It’s worth a second to consider the definition of ‘emerging market’, a term that has become quite ubiquitous and has a know-it-when-we-see-it feel (if you’re not into political economy, feel free to skip this paragraph). The phrase was coined in 1981 by the World Bank’s Antoine Van Agtmael to help encourage investment in developing nations as he felt that ‘Third World’ country was both distasteful and stifling to investors. Learn more here. Today, the phrase connotes an economy that is growing and transitioning from developed to developing, though some commentators include a political transition as well. Since we are working with an MSCI fund, we should consider their definition. It wasn’t easy to track down, but according to the Financial Times, MSCI takes into account number of listed companies of a certain size (an economic measure) and openness to foreign capital (a political measure).
Back to our task at hand: we have downloaded the fund data and got it into shape to be added to our shapefile. That process is the exact same as in our previous post so before we do that, let’s use the original fund data to create one other object, to store country level detail on companies, weights and sectors. If that seems a bit confusing, head back to the Shiny app and click on a country. The datatable displays company names and details, and we need to create a dataframe to extract and hold that data.
# Wrangle for the datatable to show company names, sector, weights.
EEM <- emerging_market_fund %>%
select(Name, Country, Sector, `Weight (%)`, `Market Value`) %>%
mutate(Country = replace(Country, Country == "Russian Federation", "Russia"),
Country = replace(Country, Country == "Korea (South)", "Korea"),
Country = replace(Country, Country == "Czech Republic", "Czech Rep.")
) %>%
filter(`Weight (%)` > 0) %>%
filter(Country != "-")
# Let's test it on Brazil to make sure it works.
Brazil_companies <- EEM %>%
filter(Country == "Brazil") %>%
ungroup() %>%
select(-Country)
Brazil_companies
## # A tibble: 59 × 4
## Name Sector `Weight (%)`
## <chr> <chr> <dbl>
## 1 ITAU UNIBANCO HOLDING PREF SA Financials 0.8775
## 2 BANCO BRADESCO PREF SA Financials 0.6219
## 3 AMBEV SA Consumer Staples 0.5881
## 4 VALE PREF SA Materials 0.3817
## 5 PETROLEO BRASILEIRO PREF SA Energy 0.3808
## 6 PETROBRAS Energy 0.3028
## 7 CIA VALE DO RIO DOCE SH Materials 0.2701
## 8 ITAUSA INVESTIMENTOS ITAU PREF SA Financials 0.2668
## 9 BMF BOVESPA BOLSA DE VALORES MERCA Financials 0.2312
## 10 BANCO DO BRASIL S/A Financials 0.2039
## # ... with 49 more rows, and 1 more variables: `Market Value` <chr>
This is what a user of our Shiny app will see upon clicking on Brazil, it is the country level detail of how the fund is invested in Brazil.
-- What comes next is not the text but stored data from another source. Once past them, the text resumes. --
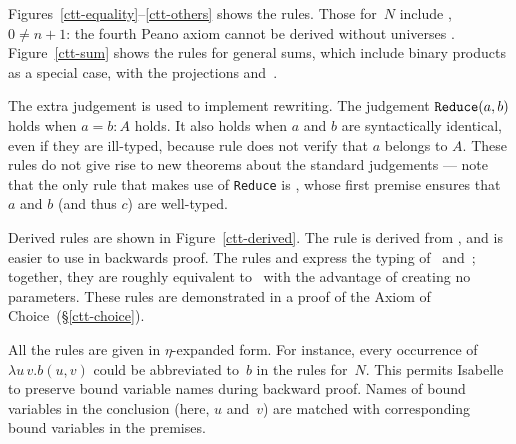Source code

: Figures~\ref{ctt-equality}--\ref{ctt-others} shows the rules.  Those
for~$N$ include , $0\not=n+1$: the fourth Peano axiom
cannot be derived without universes \cite[page 91]{martinlof84}.
Figure~\ref{ctt-sum} shows the rules for general sums, which include binary
products as a special case, with the projections 
and~.

The extra judgement  is used to implement rewriting.  The
judgement ${\tt Reduce}(a,b)$ holds when $a=b:A$ holds.  It also holds
when $a$ and $b$ are syntactically identical, even if they are ill-typed,
because rule  does not verify that $a$ belongs to $A$.  These
rules do not give rise to new theorems about the standard judgements ---
note that the only rule that makes use of {\tt Reduce} is ,
whose first premise ensures that $a$ and $b$ (and thus $c$) are well-typed.

Derived rules are shown in Figure~\ref{ctt-derived}.  The rule
 is derived from , and is easier to
use in backwards proof.  The rules  and
 express the typing of~ and~;
together, they are roughly equivalent to~ with the advantage
of creating no parameters.  These rules are demonstrated in a proof of the
Axiom of Choice~(\S\ref{ctt-choice}).

All the rules are given in $\eta$-expanded form.  For instance, every
occurrence of $\lambda u\,v.b(u,v)$ could be abbreviated to~$b$ in the
rules for~$N$.  This permits Isabelle to preserve bound variable names
during backward proof.  Names of bound variables in the conclusion (here,
$u$ and~$v$) are matched with corresponding bound variables in the premises.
We will save that ‘EEM’ object in the .RDat file so it can be loaded into our Shiny app.
Okay, let’s go ahead and build that map of the world and add our fund country weights to it. This process is identical to how we did it here, but we’ll go through the steps again.
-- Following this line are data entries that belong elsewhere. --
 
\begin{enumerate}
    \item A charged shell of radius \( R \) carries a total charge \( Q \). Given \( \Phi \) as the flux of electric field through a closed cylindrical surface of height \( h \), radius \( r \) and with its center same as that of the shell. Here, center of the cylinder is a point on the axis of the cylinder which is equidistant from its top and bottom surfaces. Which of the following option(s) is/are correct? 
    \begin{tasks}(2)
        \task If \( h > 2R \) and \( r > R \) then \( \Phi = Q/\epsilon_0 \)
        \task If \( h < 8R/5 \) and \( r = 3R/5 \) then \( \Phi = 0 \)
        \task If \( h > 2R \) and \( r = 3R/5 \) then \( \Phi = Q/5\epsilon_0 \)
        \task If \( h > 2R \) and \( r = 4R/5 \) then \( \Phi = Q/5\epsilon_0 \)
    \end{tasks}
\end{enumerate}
First, let’s download the spatial dataframe. We will also use the ms_simplify() function from rmapshaper to reduce the size of the dataframe. This function will reduce the number of longitude and latitude coordinates used to build each country. It will make loading faster in our Shiny app but won’t affect any of our logic.
library(rgdal)
library(rmapshaper)
library(httr)
# Load the spatial dataframe
tmp_zipped <- tempfile()
tmp_unzipped <- tempfile()
httr::GET("http://www.naturalearthdata.com/http//www.naturalearthdata.com/download/50m/cultural/ne_50m_admin_0_countries.zip", write_disk(tmp_zipped))
## Response [http://naciscdn.org/naturalearth/50m/cultural/ne_50m_admin_0_countries.zip]
## Date: 2017-03-24 17:31
## Status: 200
## Content-Type: application/x-zip-compressed
## Size: 818 kB
## <ON DISK> /var/folders/np/13n2s4g91vsgv7y432b5wf_00000gn/T//RtmplAXIku/file106cc57ce68bd
unzip(tmp_zipped, exdir = tmp_unzipped)
world <- readOGR(tmp_unzipped, 'ne_50m_admin_0_countries', verbose = FALSE)
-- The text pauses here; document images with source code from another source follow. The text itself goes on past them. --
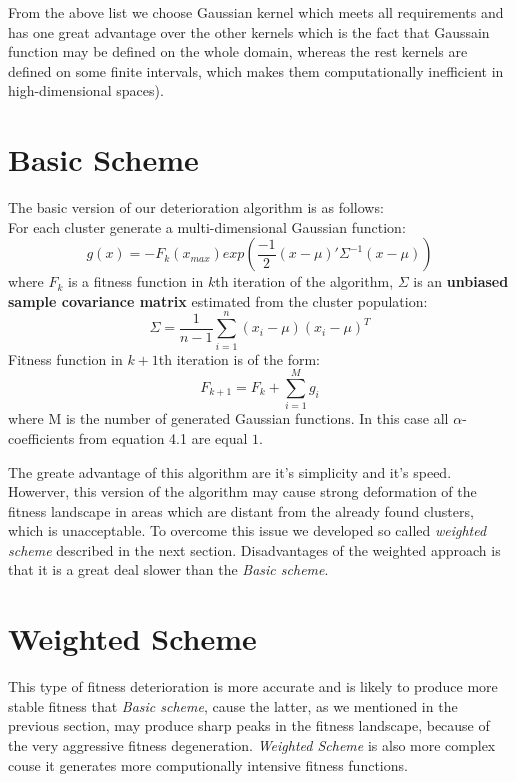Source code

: From the above list we choose Gaussian kernel which meets all requirements and 
has one great advantage over the other kernels which is the fact that
Gaussain function may be defined on the whole domain, whereas the rest
kernels are defined on some finite intervals, which makes them computationally
inefficient in high-dimensional spaces).

\section{Basic Scheme}

The basic version of our deterioration algorithm is as follows: \\
For each cluster generate a multi-dimensional Gaussian function:
\begin{equation}
 g(x)= - F_k(x_{max}) exp(\frac{-1}{2}(x-\mu)'\Sigma^{-1}(x - \mu))
\end{equation}
where $F_k$ is a fitness function in $k$th iteration of the algorithm,
$\Sigma$ is an \textbf{unbiased sample covariance matrix} \cite{covariance}
estimated from the cluster population:
\begin{equation}
 \Sigma = \frac{1}{n-1}\sum_{i=1}^n(x_i - \mu)(x_i - \mu)^T
\end{equation}
Fitness function in $k+1$th iteration is of the form:
\begin{equation}
 F_{k+1}=F_k + \sum_{i=1}^M g_i
\end{equation}
where M is the number of generated Gaussian functions. In this case all
$\alpha$-coefficients from equation 4.1 are equal $1$.

The greate advantage of this algorithm are it's simplicity and it's speed.
Howerver, this version of the algorithm may cause strong deformation of the
fitness landscape in areas which are distant from the already found clusters,
which is unacceptable. To overcome this issue we
developed so called \textit{weighted scheme} described in the next section.
Disadvantages of the weighted approach is that it is a great deal slower
than the \textit{Basic scheme}. 

\section{Weighted Scheme}

This type of fitness deterioration is more accurate and is likely to produce
more stable fitness that \textit{Basic scheme}, cause the latter, as we
mentioned in the previous section, may produce sharp peaks in the fitness
landscape, because of the very aggressive fitness degeneration.
\textit{Weighted Scheme} is also more complex couse it generates
more computionally intensive fitness functions.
# Use ms_simplify to reduce the size of the spatial dataframe.
world <- ms_simplify(world)
Now we will use the merge() function from the sp package to add our country weight data. Remember above where we made sure to use a consistent country naming convention when wrangling the ETF data? This is where it will come in handy - we use the ‘name’ column to perform the merge. After the merging, ETF exposures will be added for each country that has a match in the ‘name’ column. For those with no match, the EEM column will be filled with NA.
library(sp)
library(leaflet)
world_fund_country_weights <- merge(world, emerging_market_fund_country_weights, by = "name")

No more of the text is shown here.